原因を特定するためには麻酔下で肺や消化管を直接、確認する必要があり、その方法ではプロトプテルス・ドロイに負担がかかり過ぎてしまいます。
そのため、診断的治療として毎日、抗生物質の筋肉注射を行い、経過をみてみることにしました。
治療を始めてから4日目の朝、プロトプテルス・ドロイの様子を見に行くと、すっぽりと隠れ家である塩ビ管の中に入ってこちらを見ていました。
おっ!これは良くなってきたのではないかと思い、一旦、治療を中断し、摂餌欲が回復するかを観察していくことにしました。
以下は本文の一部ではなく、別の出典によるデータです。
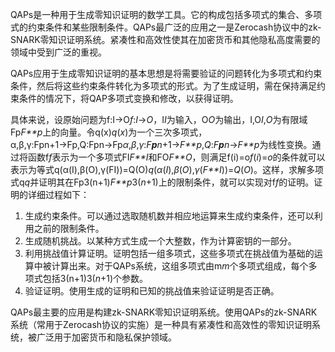 QAPs是一种用于生成零知识证明的数学工具。它的构成包括多项式的集合、多项式的约束条件和某些限制条件。QAPs最广泛的应用之一是Zerocash协议中的zk-SNARK零知识证明系统。紧凑性和高效性使其在加密货币和其他隐私高度需要的领域中受到广泛的重视。

QAPs应用于生成零知识证明的基本思想是将需要验证的问题转化为多项式和约束条件，然后将这些约束条件转化为多项式的形式。为了生成证明，需在保持满足约束条件的情况下，将QAP多项式变换和修改，以获得证明。

具体来说，设原始问题为f:I→O*f*:*I*→*O*，I*I*为输入，O*O*为输出，I,O*I*,*O*为有限域Fp*F**p*上的向量。令q(x)*q*(*x*)为一个三次多项式，α,β,γ:Fpn+1→Fp,Q:Fpn→Fp*α*,*β*,*γ*:*F**p**n*+1→*F**p*,*Q*:*F**p**n*→*F**p*为线性变换。通过将函数f*f*表示为一个多项式FI*F**I*和FO*F**O*，则满足f(i)=o*f*(*i*)=*o*的条件就可以表示为等式q(α(I),β(O),γ(FI))=Q(O)*q*(*α*(*I*),*β*(*O*),*γ*(*F**I*))=*Q*(*O*)。这样，求解多项式q*q*并证明其在Fp3(n+1)*F**p*3(*n*+1)上的限制条件，就可以实现对f*f*的证明。证明的详细过程如下：

1. 生成约束条件。可以通过选取随机数并相应地运算来生成约束条件，还可以利用之前的限制条件。
2. 生成随机挑战。以某种方式生成一个大整数，作为计算密钥的一部分。
3. 利用挑战值计算证明。证明包括一组多项式，这些多项式在挑战值为基础的运算中被计算出来。对于QAPs系统，这组多项式由m*m*个多项式组成，每个多项式包括3(n+1)3(*n*+1)个参数。
4. 验证证明。使用生成的证明和已知的挑战值来验证证明是否正确。

QAPs最主要的应用是构建zk-SNARK零知识证明系统。使用QAPs的zk-SNARK系统（常用于Zerocash协议的实施）是一种具有紧凑性和高效性的零知识证明系统，被广泛用于加密货币和隐私保护领域。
その数日後、問題なく餌も食べるようになり、再発する様子もなく治療終了することができ、一安心!
現在も、浮き上がることなく、元気に予備水槽で過ごしています。
しかし、浮き上がってしまった原因が、肺にあったのか、消化管にあったのかは未解決のままです。
魚類の病気や治療法については、まだまだわかっていないことも多いため、このように治療に対しての経過をみて判断することもあります。
こうしたデータを蓄積して、よりよい治療をできるように努め、今後もしっかりと健康管理していきたいと思います!
(閲覧注意:魚の内臓の写真があります。)
ちなみにですが、ハイギョの仲間であるプロトプテルス・エチオピクスが死亡したときに剖検したときの写真がこちらになります。
肺も消化管もお腹の中に長く分布しており、浮き上がっている部分が尾側でしたが、どちらの可能性も否定することができませんでした。